Task instructions
Look through the records below and copy each line that includes the word "systemctl".

Source material
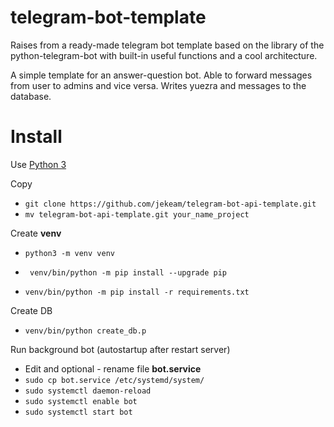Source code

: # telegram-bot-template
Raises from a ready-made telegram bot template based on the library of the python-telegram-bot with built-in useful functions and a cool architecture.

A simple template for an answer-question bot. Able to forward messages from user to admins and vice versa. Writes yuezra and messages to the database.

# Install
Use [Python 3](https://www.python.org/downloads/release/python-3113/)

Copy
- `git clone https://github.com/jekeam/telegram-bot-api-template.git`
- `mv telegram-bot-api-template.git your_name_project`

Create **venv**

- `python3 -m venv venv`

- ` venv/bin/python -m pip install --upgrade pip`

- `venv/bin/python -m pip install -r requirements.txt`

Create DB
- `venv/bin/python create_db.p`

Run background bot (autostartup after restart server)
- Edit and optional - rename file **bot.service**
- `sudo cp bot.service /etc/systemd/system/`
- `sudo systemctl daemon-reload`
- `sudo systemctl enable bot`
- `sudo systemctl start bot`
==
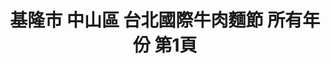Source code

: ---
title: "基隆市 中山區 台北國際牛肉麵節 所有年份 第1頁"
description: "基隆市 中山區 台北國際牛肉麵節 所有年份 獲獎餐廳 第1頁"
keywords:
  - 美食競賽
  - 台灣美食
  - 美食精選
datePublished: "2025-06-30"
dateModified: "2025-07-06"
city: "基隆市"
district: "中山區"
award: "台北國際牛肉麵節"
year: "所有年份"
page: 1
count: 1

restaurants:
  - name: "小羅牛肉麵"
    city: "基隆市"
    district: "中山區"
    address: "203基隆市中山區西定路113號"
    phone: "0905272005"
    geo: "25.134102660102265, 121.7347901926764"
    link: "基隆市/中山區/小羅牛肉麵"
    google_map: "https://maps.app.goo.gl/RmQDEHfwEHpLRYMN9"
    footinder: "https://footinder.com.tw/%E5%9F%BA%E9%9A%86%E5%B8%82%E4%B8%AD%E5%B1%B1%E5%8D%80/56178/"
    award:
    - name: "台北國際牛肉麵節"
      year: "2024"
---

Answer box
- `sudo systemctl daemon-reload`
- `sudo systemctl enable bot`
- `sudo systemctl start bot`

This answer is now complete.